Mr LUCHETTI (Macquarie) .- I support the very constructive remarks of the honorable member for Bendigo (Mr. Clarey). The Minister for Social Services (Mr. Roberton) has gone to considerable trouble to indicate that the Government will not accept the amendment. He said, in effect, " I am hostile to the trade union movement. I am opposed to organized marketing. I do not believe that there is abroad any new spirit of co-partnership to bring employees and employers together in the conduct of industries. The old class warfare prevails, even in research ". One would expect that, where research designed to strengthen Australia's greatest industry was concerned, the Minister would gladly agree to give the proposed wool research committee the benefit of the knowledge and experience of workers in the industry, many of whom are the sons of farmers, and some of whom, perhaps, have had small landholdings of their own. As trade unionists, they should be permitted to give to the committee the benefit of their views. Any trade union representative on the committee would not dictate to it, but would give to it the benefit of the lifetime experience of shearers, rouseabouts jackaroos, and other workers in this key industry. I am amazed at the Government's attitude. Even in the broader field of the organization of industry generally, to promote the better productivity that is generally acknowledged to be desirable today, one would expect unionists to be brought into partnership with management in the conduct of important activities such as research.

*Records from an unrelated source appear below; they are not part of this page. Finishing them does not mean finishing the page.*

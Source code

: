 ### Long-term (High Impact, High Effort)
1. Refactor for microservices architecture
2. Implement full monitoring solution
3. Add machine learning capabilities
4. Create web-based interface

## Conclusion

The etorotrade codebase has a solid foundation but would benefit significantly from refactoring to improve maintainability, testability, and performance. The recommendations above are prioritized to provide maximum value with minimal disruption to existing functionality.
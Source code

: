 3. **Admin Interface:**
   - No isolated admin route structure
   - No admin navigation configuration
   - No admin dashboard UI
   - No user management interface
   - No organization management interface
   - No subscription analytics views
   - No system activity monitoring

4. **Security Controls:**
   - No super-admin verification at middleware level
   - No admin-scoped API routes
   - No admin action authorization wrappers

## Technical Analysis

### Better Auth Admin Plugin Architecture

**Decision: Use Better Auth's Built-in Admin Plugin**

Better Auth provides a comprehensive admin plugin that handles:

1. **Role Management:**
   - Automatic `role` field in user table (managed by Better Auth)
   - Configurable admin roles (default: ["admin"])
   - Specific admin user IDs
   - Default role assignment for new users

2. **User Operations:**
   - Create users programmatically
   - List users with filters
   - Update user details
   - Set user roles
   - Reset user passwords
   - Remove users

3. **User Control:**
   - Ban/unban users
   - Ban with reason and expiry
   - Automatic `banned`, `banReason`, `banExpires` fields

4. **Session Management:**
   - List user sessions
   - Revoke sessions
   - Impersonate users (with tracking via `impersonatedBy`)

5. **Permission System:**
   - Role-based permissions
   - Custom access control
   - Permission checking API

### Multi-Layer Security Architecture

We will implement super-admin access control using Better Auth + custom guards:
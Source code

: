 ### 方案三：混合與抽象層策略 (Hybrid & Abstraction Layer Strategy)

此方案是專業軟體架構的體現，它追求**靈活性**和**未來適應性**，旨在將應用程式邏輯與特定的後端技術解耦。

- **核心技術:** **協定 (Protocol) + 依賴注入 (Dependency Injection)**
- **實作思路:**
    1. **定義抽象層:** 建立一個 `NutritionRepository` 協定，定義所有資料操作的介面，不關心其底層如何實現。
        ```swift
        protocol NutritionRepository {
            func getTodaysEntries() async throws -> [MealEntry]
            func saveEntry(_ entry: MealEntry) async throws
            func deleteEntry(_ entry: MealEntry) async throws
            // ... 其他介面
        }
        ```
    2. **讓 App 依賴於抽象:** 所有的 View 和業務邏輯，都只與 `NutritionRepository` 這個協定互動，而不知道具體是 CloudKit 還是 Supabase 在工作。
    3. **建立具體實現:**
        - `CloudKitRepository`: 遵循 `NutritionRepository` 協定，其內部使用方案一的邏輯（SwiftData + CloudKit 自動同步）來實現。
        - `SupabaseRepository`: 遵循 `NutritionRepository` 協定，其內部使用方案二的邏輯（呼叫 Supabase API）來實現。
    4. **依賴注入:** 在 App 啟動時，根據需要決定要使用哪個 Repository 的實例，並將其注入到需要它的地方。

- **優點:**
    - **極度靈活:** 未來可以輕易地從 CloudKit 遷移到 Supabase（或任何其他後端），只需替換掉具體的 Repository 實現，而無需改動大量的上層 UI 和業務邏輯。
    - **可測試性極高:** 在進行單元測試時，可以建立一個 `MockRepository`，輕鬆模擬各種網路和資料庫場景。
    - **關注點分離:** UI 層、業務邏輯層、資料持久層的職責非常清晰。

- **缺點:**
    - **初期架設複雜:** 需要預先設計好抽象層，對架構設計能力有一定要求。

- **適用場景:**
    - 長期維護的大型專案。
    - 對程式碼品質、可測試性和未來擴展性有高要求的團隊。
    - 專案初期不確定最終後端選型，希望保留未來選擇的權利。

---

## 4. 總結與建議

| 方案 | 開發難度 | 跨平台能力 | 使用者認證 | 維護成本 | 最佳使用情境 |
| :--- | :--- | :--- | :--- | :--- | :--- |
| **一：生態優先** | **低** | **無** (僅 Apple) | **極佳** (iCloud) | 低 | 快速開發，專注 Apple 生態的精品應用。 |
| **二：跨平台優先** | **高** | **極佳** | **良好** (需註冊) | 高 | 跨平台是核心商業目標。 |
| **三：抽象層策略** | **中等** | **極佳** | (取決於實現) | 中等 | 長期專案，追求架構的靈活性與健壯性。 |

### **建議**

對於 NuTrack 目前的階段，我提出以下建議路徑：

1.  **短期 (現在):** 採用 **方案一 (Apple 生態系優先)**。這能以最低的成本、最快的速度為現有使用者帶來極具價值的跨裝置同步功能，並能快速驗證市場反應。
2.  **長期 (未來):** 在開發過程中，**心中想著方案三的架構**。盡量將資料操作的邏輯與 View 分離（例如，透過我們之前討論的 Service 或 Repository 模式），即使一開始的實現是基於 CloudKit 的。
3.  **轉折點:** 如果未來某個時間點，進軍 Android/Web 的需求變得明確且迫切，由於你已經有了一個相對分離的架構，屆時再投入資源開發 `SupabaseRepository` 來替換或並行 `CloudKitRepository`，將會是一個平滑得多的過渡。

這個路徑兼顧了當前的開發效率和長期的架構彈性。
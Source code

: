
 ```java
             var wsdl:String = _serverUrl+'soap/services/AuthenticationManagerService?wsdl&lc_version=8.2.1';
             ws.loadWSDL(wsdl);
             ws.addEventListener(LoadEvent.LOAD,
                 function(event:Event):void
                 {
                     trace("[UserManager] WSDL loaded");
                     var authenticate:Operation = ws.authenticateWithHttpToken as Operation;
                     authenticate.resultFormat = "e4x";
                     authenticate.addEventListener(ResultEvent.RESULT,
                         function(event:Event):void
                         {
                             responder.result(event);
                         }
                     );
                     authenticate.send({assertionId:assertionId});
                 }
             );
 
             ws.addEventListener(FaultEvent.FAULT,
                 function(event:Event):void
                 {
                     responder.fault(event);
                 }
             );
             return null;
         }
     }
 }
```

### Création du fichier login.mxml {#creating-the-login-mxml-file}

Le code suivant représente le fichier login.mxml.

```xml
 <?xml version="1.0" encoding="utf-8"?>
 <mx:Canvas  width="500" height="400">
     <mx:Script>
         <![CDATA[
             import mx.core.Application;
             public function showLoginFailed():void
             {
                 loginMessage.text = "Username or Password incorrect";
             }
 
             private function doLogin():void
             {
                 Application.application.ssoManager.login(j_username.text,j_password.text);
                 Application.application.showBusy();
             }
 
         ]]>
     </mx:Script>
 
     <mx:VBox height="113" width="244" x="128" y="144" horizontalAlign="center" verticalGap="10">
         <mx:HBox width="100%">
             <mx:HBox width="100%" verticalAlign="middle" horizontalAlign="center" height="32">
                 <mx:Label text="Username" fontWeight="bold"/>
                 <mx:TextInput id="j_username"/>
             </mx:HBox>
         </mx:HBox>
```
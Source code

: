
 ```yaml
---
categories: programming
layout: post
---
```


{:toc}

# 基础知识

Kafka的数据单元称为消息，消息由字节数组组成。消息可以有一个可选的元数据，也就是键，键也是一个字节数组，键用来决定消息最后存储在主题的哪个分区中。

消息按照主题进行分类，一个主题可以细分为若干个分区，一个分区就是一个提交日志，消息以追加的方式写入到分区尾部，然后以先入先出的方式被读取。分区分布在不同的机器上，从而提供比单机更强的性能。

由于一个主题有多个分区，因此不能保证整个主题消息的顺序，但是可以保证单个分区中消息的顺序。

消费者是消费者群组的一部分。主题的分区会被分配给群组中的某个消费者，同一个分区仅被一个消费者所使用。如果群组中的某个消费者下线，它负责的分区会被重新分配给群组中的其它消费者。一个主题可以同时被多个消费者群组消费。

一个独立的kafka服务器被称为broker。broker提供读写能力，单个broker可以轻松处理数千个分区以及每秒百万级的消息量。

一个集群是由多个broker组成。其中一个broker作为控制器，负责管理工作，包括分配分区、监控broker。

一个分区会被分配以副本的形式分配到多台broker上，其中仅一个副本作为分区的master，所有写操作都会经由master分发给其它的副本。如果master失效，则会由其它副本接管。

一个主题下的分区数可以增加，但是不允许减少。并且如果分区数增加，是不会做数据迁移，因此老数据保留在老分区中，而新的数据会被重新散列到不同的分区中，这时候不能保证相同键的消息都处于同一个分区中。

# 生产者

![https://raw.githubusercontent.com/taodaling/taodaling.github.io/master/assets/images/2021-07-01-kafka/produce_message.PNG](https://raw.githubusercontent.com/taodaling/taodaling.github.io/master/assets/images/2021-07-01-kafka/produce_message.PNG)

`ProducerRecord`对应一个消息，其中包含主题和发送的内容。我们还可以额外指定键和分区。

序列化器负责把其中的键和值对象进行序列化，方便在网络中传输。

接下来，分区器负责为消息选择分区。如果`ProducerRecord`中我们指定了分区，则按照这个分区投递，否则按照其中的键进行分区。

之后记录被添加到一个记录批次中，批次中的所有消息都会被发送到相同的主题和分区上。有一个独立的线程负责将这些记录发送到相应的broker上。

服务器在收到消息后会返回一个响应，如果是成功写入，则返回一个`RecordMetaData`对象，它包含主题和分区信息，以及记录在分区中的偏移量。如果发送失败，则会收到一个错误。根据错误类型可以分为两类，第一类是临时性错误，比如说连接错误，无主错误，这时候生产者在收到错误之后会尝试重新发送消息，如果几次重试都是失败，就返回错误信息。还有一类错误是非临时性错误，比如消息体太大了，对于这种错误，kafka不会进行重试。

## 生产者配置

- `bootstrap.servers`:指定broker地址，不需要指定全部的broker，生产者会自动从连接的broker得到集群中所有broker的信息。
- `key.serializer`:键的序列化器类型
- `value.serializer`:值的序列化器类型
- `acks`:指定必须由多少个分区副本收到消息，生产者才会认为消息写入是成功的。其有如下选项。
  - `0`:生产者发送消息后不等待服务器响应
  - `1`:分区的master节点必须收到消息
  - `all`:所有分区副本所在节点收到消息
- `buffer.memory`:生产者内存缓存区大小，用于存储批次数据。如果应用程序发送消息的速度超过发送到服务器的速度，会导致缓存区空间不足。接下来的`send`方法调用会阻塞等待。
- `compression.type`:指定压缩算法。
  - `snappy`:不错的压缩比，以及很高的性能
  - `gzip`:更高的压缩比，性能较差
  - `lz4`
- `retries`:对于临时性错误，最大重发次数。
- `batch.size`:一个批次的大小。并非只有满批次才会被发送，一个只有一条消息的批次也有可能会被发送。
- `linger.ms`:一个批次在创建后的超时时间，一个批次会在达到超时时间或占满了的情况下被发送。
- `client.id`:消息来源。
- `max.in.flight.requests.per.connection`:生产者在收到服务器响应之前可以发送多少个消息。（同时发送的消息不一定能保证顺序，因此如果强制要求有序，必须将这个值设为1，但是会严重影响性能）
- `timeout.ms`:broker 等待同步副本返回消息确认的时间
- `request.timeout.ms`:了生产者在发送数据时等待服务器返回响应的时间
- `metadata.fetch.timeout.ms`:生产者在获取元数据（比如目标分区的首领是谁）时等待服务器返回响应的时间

We are considering the important matter of research into the wool industry, and I am at a loss to understand why the Minister and the Government are not prepared to accept the amendment. As I indicated at the outset, it must be because of their hostility to the trade union movement, although that movement has a great wealth of knowledge concerning the wool industry. I believe that if the trade unionists were invited to make their contribution and to elect representatives to serve on this body, the result would be most beneficial for the industry. The suggestion that has been made by the Opposition, and which could do much to promote good will and better understanding, may be rejected by the Government, but it will be accepted as reasonable by a wider audience outside the Parliament.